However, despite this remarkable improvement of dystonic symptoms with an oral medication, the potential central effects of SXB on disorder pathophysiology still remain unclear. This missing information is critical because it undermines the development of a scientific rationale for the potential use of this novel pharmacological agent as a treatment option for alcohol-responsive focal dystonia. Therefore, to identify the mechanisms of SXB central action as well as to determine the combined central effects of SXB and botulinum toxin treatments, we conducted a pharmacological functional MRI (phFMRI) study during symptomatic speech production before and after treatment in two groups of patients with ETOH+ LD and ETOH+ LD/DTv. We hypothesized a priori that the beneficial effects of SXB will be due to modulation of abnormal brain activity, particularly within the affected sensorimotor cortical and subcortical circuitry where GABAergic alterations have been described previously1,10,12,15,16,17,18. We also hypothesized that attenuation of abnormal neural activity by SXB in combination with botulinum toxin treatment would provide further evidence for direct modulation of disorder pathophysiology.

Results

The effect of sodium oxybate on abnormal brain activity in ETOH+ drug-responsive patients

Similar to the previous studies1,18, symptomatic speech production was associated with increased brain activation in bilateral primary sensorimotor, premotor and inferior parietal cortices, insula, parietal operculum, inferior frontal (IFG) and superior temporal (STG) gyri, supplementary motor area (SMA), putamen, thalamus and cerebellum in LD patients both with and without DTv compared to healthy controls (Fig. 1-I). As previously described11, SXB intake led to significant reduction of LD and DTv symptoms across all patients (18 LD and 19 LD/DTv). In this study, we found that, abnormal brain activity during speech production was largely attenuated by SXB along with clinical improvement of symptoms in these same patients. That is, there were no statistically significant differences in the majority of functionally abnormal brain regions in patients after drug intake compared to healthy controls at a baseline (Fig. 1-Ia,b). Only few regions remained hyperactive in patients compared to healthy controls, including left parietal operculum and insula in both LD and LD/DTv (Fig. 1-Ia,b) and left putamen in LD (Fig. 1-Ia).

Figure 1
figure 1

The main effect of sodium oxybate (Xyrem ®) in patients with LD and LD/DTv before and after drug intake compared to healthy subjects. Panel (I) depicts statistically significant differences in brain activation during symptomatic speech production across all patients before drug intake compared to healthy subjects (baseline). Panels (Ia and Ib) show differences in brain activation during symptomatic speech production in LD patients (Ia) and LD/DTv patients (Ib) after drug intake compared to healthy subjects. Graph (II) shows individual speech symptoms as measured by a number of LD-characteristic voice breaks before and after drug intake in LD and LD/DTv patients. Brain activation differences are shown on a series of axial brain imaging in an AFNI standard Talairach-Tournoux space at FWE-corrected p ≤ 0.05.

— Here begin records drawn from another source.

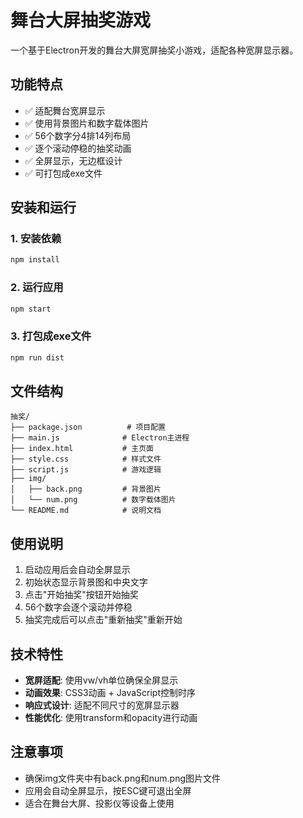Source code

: # 舞台大屏抽奖游戏

一个基于Electron开发的舞台大屏宽屏抽奖小游戏，适配各种宽屏显示器。

## 功能特点

- ✅ 适配舞台宽屏显示
- ✅ 使用背景图片和数字载体图片
- ✅ 56个数字分4排14列布局
- ✅ 逐个滚动停稳的抽奖动画
- ✅ 全屏显示，无边框设计
- ✅ 可打包成exe文件

## 安装和运行

### 1. 安装依赖
```bash
npm install
```

### 2. 运行应用
```bash
npm start
```

### 3. 打包成exe文件
```bash
npm run dist
```

## 文件结构

```
抽奖/
├── package.json          # 项目配置
├── main.js              # Electron主进程
├── index.html           # 主页面
├── style.css            # 样式文件
├── script.js            # 游戏逻辑
├── img/
│   ├── back.png         # 背景图片
│   └── num.png          # 数字载体图片
└── README.md            # 说明文档
```

## 使用说明

1. 启动应用后会自动全屏显示
2. 初始状态显示背景图和中央文字
3. 点击"开始抽奖"按钮开始抽奖
4. 56个数字会逐个滚动并停稳
5. 抽奖完成后可以点击"重新抽奖"重新开始

## 技术特性

- **宽屏适配**: 使用vw/vh单位确保全屏显示
- **动画效果**: CSS3动画 + JavaScript控制时序
- **响应式设计**: 适配不同尺寸的宽屏显示器
- **性能优化**: 使用transform和opacity进行动画

## 注意事项

- 确保img文件夹中有back.png和num.png图片文件
- 应用会自动全屏显示，按ESC键可退出全屏
- 适合在舞台大屏、投影仪等设备上使用
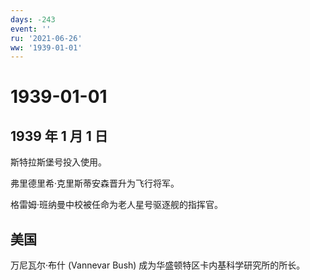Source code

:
 ```yaml
---
days: -243
event: ''
ru: '2021-06-26'
ww: '1939-01-01'
---
```


# 1939-01-01

## 1939 年 1 月 1 日

斯特拉斯堡号投入使用。

弗里德里希·克里斯蒂安森晋升为飞行将军。

格雷姆·班纳曼中校被任命为老人星号驱逐舰的指挥官。

## 美国

万尼瓦尔·布什 (Vannevar Bush) 成为华盛顿特区卡内基科学研究所的所长。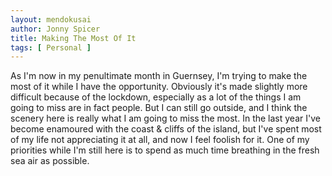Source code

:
 ```yaml
---
layout: mendokusai
author: Jonny Spicer
title: Making The Most Of It
tags: [ Personal ]
---
```

As I'm now in my penultimate month in Guernsey, I'm trying to make the most of it while I have the opportunity. Obviously it's made slightly more difficult because of the lockdown,
especially as a lot of the things I am going to miss are in fact people. But I can still go outside, and I think the scenery here is really what I am going to miss the most. In the
last year I've become enamoured with the coast & cliffs of the island, but I've spent most of my life not appreciating it at all, and now I feel foolish for it. One of my priorities
while I'm still here is to spend as much time breathing in the fresh sea air as possible.
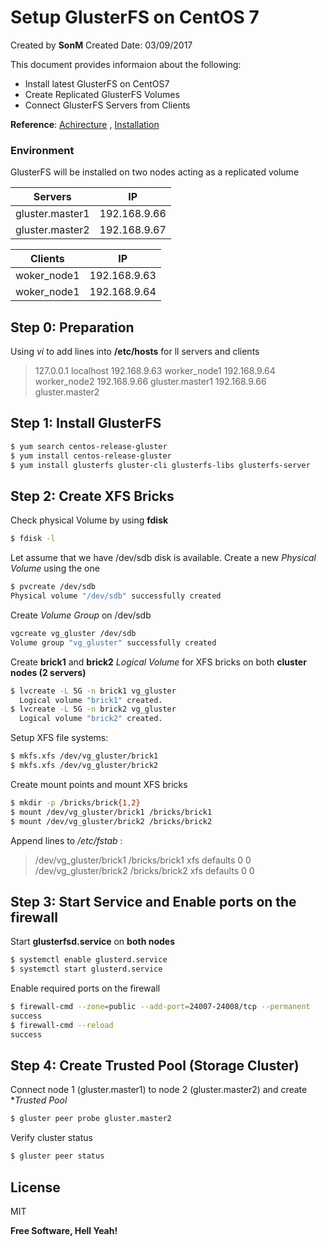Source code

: # Setup GlusterFS on CentOS 7

Created by **SonM** 
Created Date: 03/09/2017


This document provides informaion about the following:
- Install latest GlusterFS on CentOS7
- Create Replicated GlusterFS Volumes
- Connect GlusterFS Servers from Clients

**Reference**: [Achirecture][gs-arch] , [Installation][gs-instal]
### Environment
GlusterFS will be installed on two nodes acting as a replicated volume

|Servers|IP|
|--|----|
|gluster.master1|192.168.9.66|
|gluster.master2|192.168.9.67|

|Clients|IP|
|--|----|
|woker_node1|192.168.9.63|
|woker_node1|192.168.9.64|

## Step 0: Preparation
Using _vi_ to add lines into **/etc/hosts** for ll servers and clients
>127.0.0.1 localhost
>192.168.9.63 worker_node1
>192.168.9.64 worker_node2
>192.168.9.66 gluster.master1
>192.168.9.66 gluster.master2

## Step 1: Install GlusterFS
```sh
$ yum search centos-release-gluster
$ yum install centos-release-gluster
$ yum install glusterfs gluster-cli glusterfs-libs glusterfs-server
```
## Step 2: Create XFS Bricks
Check physical Volume by using **fdisk**
```sh
$ fdisk -l
```
Let assume that we have /dev/sdb disk is available. Create a new _Physical Volume_ using the one
```sh
$ pvcreate /dev/sdb
Physical volume "/dev/sdb" successfully created
```
Create _Volume Group_ on /dev/sdb
```sh
vgcreate vg_gluster /dev/sdb
Volume group "vg_gluster" successfully created
```
Create **brick1** and **brick2** _Logical Volume_ for XFS bricks on both **cluster nodes (2 servers)** 
```sh
$ lvcreate -L 5G -n brick1 vg_gluster
  Logical volume "brick1" created.
$ lvcreate -L 5G -n brick2 vg_gluster
  Logical volume "brick2" created.
```
Setup XFS file systems:
```sh
$ mkfs.xfs /dev/vg_gluster/brick1
$ mkfs.xfs /dev/vg_gluster/brick2
```
Create mount points and mount XFS bricks
```sh
$ mkdir -p /bricks/brick{1,2}
$ mount /dev/vg_gluster/brick1 /bricks/brick1
$ mount /dev/vg_gluster/brick2 /bricks/brick2
```
Append lines to _/etc/fstab_ :
>/dev/vg_gluster/brick1  /bricks/brick1    xfs     defaults    0 0
>/dev/vg_gluster/brick2  /bricks/brick2    xfs     defaults    0 0

## Step 3: Start Service and Enable ports on the firewall
Start **glusterfsd.service** on **both nodes**
```sh
$ systemctl enable glusterd.service
$ systemctl start glusterd.service
```
Enable required ports on the firewall
```sh
$ firewall-cmd --zone=public --add-port=24007-24008/tcp --permanent
success
$ firewall-cmd --reload
success
```
## Step 4: Create Trusted Pool (Storage Cluster)
Connect node 1 (gluster.master1) to node 2 (gluster.master2) and create **Trusted Pool*
```sh
$ gluster peer probe gluster.master2
```
Verify cluster status
```sh
$ gluster peer status
```


License
----

MIT


**Free Software, Hell Yeah!**

[//]: # (These are reference links used in the body of this note and get stripped out when the markdown processor does its job. There is no need to format nicely because it shouldn't be seen. Thanks SO - http://stackoverflow.com/questions/4823468/store-comments-in-markdown-syntax)


   [gs-arch]: <https://gluster.readthedocs.io/en/latest/Quick-Start-Guide/Architecture>
   [gs-instal]: <https://wiki.centos.org/HowTos/GlusterFSonCentOS>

When examining the effects of botulinum toxin injections in a subgroup of 13 LD and LD/DTv patients, we found that these patients had a reduction of abnormal brain activity in the left sensorimotor cortex, SMA, and bilateral STG compared to their baseline while symptomatic (Fig. 2A-I). Toxin-induced symptom improvement (based on a number of voice breaks per sentence) was significantly and positively correlated with mean percent BOLD signal change in the left STG (Rs = 0.82, p = 0.025) (Fig. 2B).

Figure 2
figure 2

(A) Modulatory effect of botulinum toxin alone (I) and in combination with sodium oxybate (II) in patients with LD and LD/DTv. A series of axial brain images depict brain regions that were modulated by the respective treatment in pre vs. post treatment comparisons at FWE-corrected p ≤ 0.01. (B) A bar chart shows number of voice breaks per sentence in LD and LD/DTv patients at a baseline as well as following botulinum toxin treatment alone and in combination with sodium oxybate. The diamond indicates the median of response. The p values indicate the difference between the baseline and post-botulinum toxin assessment as well as between baseline and post-combined botulinum toxin and sodium oxybate assessment. Sagittal and axial brain slices show brain regions where statistically significant relationships were observed between respective treatment and improvement of voice symptoms at a corrected p ≤ 0.025. Color bars depict the t-level statistics.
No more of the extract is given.